W I T N E S S E T H:

          WHEREAS, the Company, the Designated Subsidiary Borrowers, the Lenders and the Administrative Agent have entered into a Credit Agreement, dated as of June 19, 2002 (the “Credit Agreement”);

          WHEREAS, subject to the terms and conditions set forth below, the parties hereto wish to amend certain provisions of the Credit Agreement as provided herein;

          NOW, THEREFORE, it is agreed;

             A.          Amendment to the Credit Agreement

 

 

             1.          Section 2 of the Credit Agreement is hereby amended by inserting the following new Section 2.08 at the end thereof:

 

 

          “2.08  Confirming Letters of Credit.  Notwithstanding anything contained herein, to the extent a Letter of Credit has been requested by a Borrower subject to and upon the terms and conditions set forth herein, and the Borrower has requested that the Issuing Agent have such Letter of Credit confirmed by a confirming bank, each Lender hereby makes, constitutes, and appoints the Issuing Agent its true and lawful attorney-in-fact, in its name, place and stead, giving the Issuing Agent the full power to enter into, on behalf of each Lender, a customary confirming agreement with such confirming bank relating to such Letter of Credit and to take other any action with respect to the confirmation of such Letter of Credit as the Issuing Agent deems necessary; provided that the Issuing Agent shall have no liability for any reimbursement or other obligations to any confirming bank.

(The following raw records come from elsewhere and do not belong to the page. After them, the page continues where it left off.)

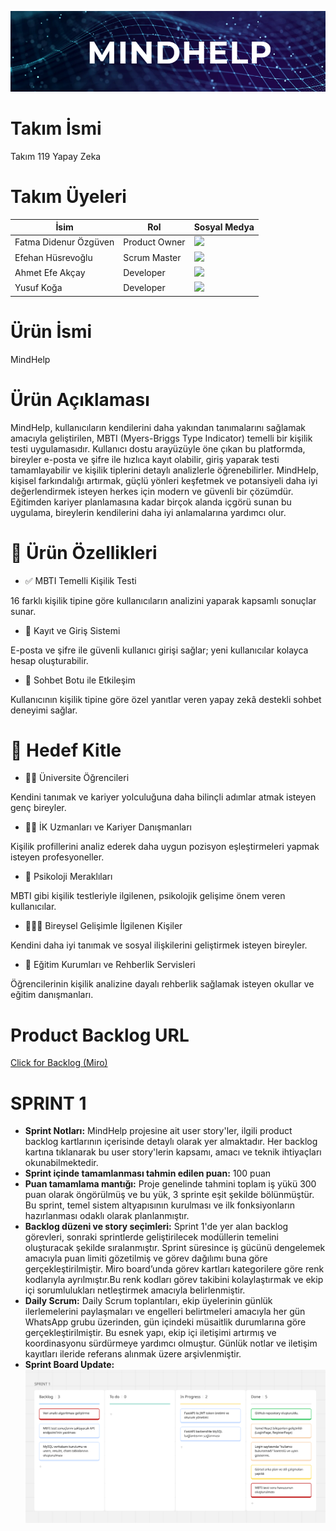 ![Ürün Görseli](images/product_name.png)

# Takım İsmi

Takım 119 Yapay Zeka

# Takım Üyeleri

| İsim                   | Rol             | Sosyal Medya |
|------------------------|------------------|----------|
| Fatma Didenur Özgüven | Product Owner    | <a href="https://www.linkedin.com/in/fatma-didenur-%C3%B6zg%C3%BCven/"><img src="https://cdn-icons-png.flaticon.com/512/174/174857.png" width="20"/></a> |
| Efehan Hüsrevoğlu      | Scrum Master     | <a href="https://www.linkedin.com/in/efehan-husrevoglu-b78306245/"><img src="https://cdn-icons-png.flaticon.com/512/174/174857.png" width="20"/></a> |
| Ahmet Efe Akçay        | Developer        | <a href="https://www.linkedin.com/in/ahmet-efe-akcay4/"><img src="https://cdn-icons-png.flaticon.com/512/174/174857.png" width="20"/></a> |
| Yusuf Koğa             | Developer        | <a href="https://www.linkedin.com/in/yusuf-ko%C4%9Fa-3b1536249/"><img src="https://cdn-icons-png.flaticon.com/512/174/174857.png" width="20"/></a> |



# Ürün İsmi

MindHelp

# Ürün Açıklaması

MindHelp, kullanıcıların kendilerini daha yakından tanımalarını sağlamak amacıyla geliştirilen, MBTI (Myers-Briggs Type Indicator) temelli bir kişilik testi uygulamasıdır. Kullanıcı dostu arayüzüyle öne çıkan bu platformda, bireyler e-posta ve şifre ile hızlıca kayıt olabilir, giriş yaparak testi tamamlayabilir ve kişilik tiplerini detaylı analizlerle öğrenebilirler. MindHelp, kişisel farkındalığı artırmak, güçlü yönleri keşfetmek ve potansiyeli daha iyi değerlendirmek isteyen herkes için modern ve güvenli bir çözümdür. Eğitimden kariyer planlamasına kadar birçok alanda içgörü sunan bu uygulama, bireylerin kendilerini daha iyi anlamalarına yardımcı olur.

# 🚀 Ürün Özellikleri

* ✅ MBTI Temelli Kişilik Testi
  
16 farklı kişilik tipine göre kullanıcıların analizini yaparak kapsamlı sonuçlar sunar.

* 🔐 Kayıt ve Giriş Sistemi
  
E-posta ve şifre ile güvenli kullanıcı girişi sağlar; yeni kullanıcılar kolayca hesap oluşturabilir.

* 💬 Sohbet Botu ile Etkileşim

Kullanıcının kişilik tipine göre özel yanıtlar veren yapay zekâ destekli sohbet deneyimi sağlar.

# 🎯 Hedef Kitle

* 👩‍🎓 Üniversite Öğrencileri

Kendini tanımak ve kariyer yolculuğuna daha bilinçli adımlar atmak isteyen genç bireyler.

* 🧑‍💼 İK Uzmanları ve Kariyer Danışmanları

Kişilik profillerini analiz ederek daha uygun pozisyon eşleştirmeleri yapmak isteyen profesyoneller.

* 🧠 Psikoloji Meraklıları

MBTI gibi kişilik testleriyle ilgilenen, psikolojik gelişime önem veren kullanıcılar.

* 🧑‍🤝‍🧑 Bireysel Gelişimle İlgilenen Kişiler

Kendini daha iyi tanımak ve sosyal ilişkilerini geliştirmek isteyen bireyler.

* 🏫 Eğitim Kurumları ve Rehberlik Servisleri

Öğrencilerinin kişilik analizine dayalı rehberlik sağlamak isteyen okullar ve eğitim danışmanları.

# Product Backlog URL

[Click for Backlog (Miro)](https://miro.com/app/board/uXjVIheT0gE/)



# SPRINT 1

* **Sprint Notları:** MindHelp projesine ait user story'ler, ilgili product backlog kartlarının içerisinde detaylı olarak yer almaktadır. Her backlog kartına tıklanarak bu user story'lerin kapsamı, amacı ve teknik ihtiyaçları okunabilmektedir.
* **Sprint içinde tamamlanması tahmin edilen puan:** 100 puan
* **Puan tamamlama mantığı:** Proje genelinde tahmini toplam iş yükü 300 puan olarak öngörülmüş ve bu yük, 3 sprinte eşit şekilde bölünmüştür. Bu sprint, temel sistem altyapısının kurulması ve ilk fonksiyonların hazırlanması odaklı olarak planlanmıştır.
*  **Backlog düzeni ve story seçimleri:** Sprint 1'de yer alan backlog görevleri, sonraki sprintlerde geliştirilecek modüllerin temelini oluşturacak şekilde sıralanmıştır. Sprint süresince iş gücünü dengelemek amacıyla puan limiti gözetilmiş ve görev dağılımı buna göre gerçekleştirilmiştir.
Miro board’unda görev kartları kategorilere göre renk kodlarıyla ayrılmıştır.Bu renk kodları görev takibini kolaylaştırmak ve ekip içi sorumlulukları netleştirmek amacıyla belirlenmiştir.
* **Daily Scrum:** Daily Scrum toplantıları, ekip üyelerinin günlük ilerlemelerini paylaşmaları ve engelleri belirtmeleri amacıyla her gün WhatsApp grubu üzerinden, gün içindeki müsaitlik durumlarına göre gerçekleştirilmiştir.
Bu esnek yapı, ekip içi iletişimi artırmış ve koordinasyonu sürdürmeye yardımcı olmuştur.
Günlük notlar ve iletişim kayıtları ileride referans alınmak üzere arşivlenmiştir.
* **Sprint Board Update:**
  ![Sprint Board - Sprint 1](./images/backlog1.png)

  
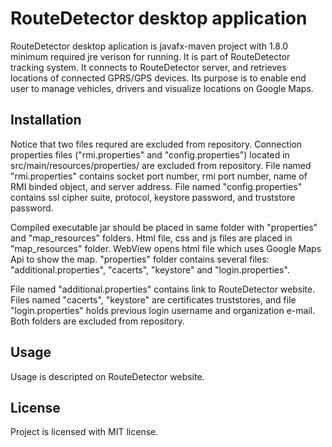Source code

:<h1>RouteDetector desktop application</h1>
RouteDetector desktop aplication is javafx-maven project with 1.8.0 minimum required jre verison for running. It is part of RouteDetector tracking system. It connects to RouteDetector server, and retrieves locations 
of connected GPRS/GPS devices. Its purpose is to enable end user to manage vehicles, drivers and visualize locations on Google Maps.
<h2>Installation</h2>
Notice that two files requred are excluded from repository. Connection properties files ("rmi.properties" and "config.properties")
located in src/main/resources/properties/ are excluded from repository. File named "rmi.properties" contains socket port number, rmi port number, name of RMI binded object, and server address.
File named "config.properties" contains ssl cipher suite, protocol, keystore password, and truststore password.
<p/>
Compiled executable jar should be placed in same folder with "properties" and "map_resources" folders. Html file, css and 
js files are placed in "map_resources" folder. WebView opens html file which uses Google Maps Api to show the map. "properties" folder
contains several files: "additional.properties", "cacerts", "keystore" and "login.properties".
<p/>
File named "additional.properties" contains link to RouteDetector website. Files named "cacerts", "keystore" are certificates truststores,
and file "login.properties" holds previous login username and organization e-mail.
<br/>
Both folders are excluded from repository.

<h2>Usage</h2> 

Usage is descripted on RouteDetector website.

<h2>License</h2>

Project is licensed with MIT license.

Promptly upon request of the Issuing Agent, each Lender will furnish to the Issuing Agent such powers of attorney or other evidence as any confirming bank may reasonably request in order to demonstrate that the Issuing Agent has the power to act as attorney-in-fact for such Lender to have such Letter of Credit confirmed by such confirming bank.”

 

 

             B.          Miscellaneous Provisions

             1.          In order to induce the Lenders to enter into this First Amendment, the Company hereby represents and warrants to each of the Lenders that (i) all of the representations and warranties contained in the Credit Agreement and in the other Credit Documents are true and correct in all material respects on and as of the First Amendment Effective Date (as defined below), both before and after giving effect to this First Amendment (unless such representations and warranties relate to a specific earlier date, in which case such representations and warranties shall be true and correct as of such earlier date) and (ii) there exists no Default or Event of Default on the First Amendment Effective Date, both before and after giving effect to this First Amendment.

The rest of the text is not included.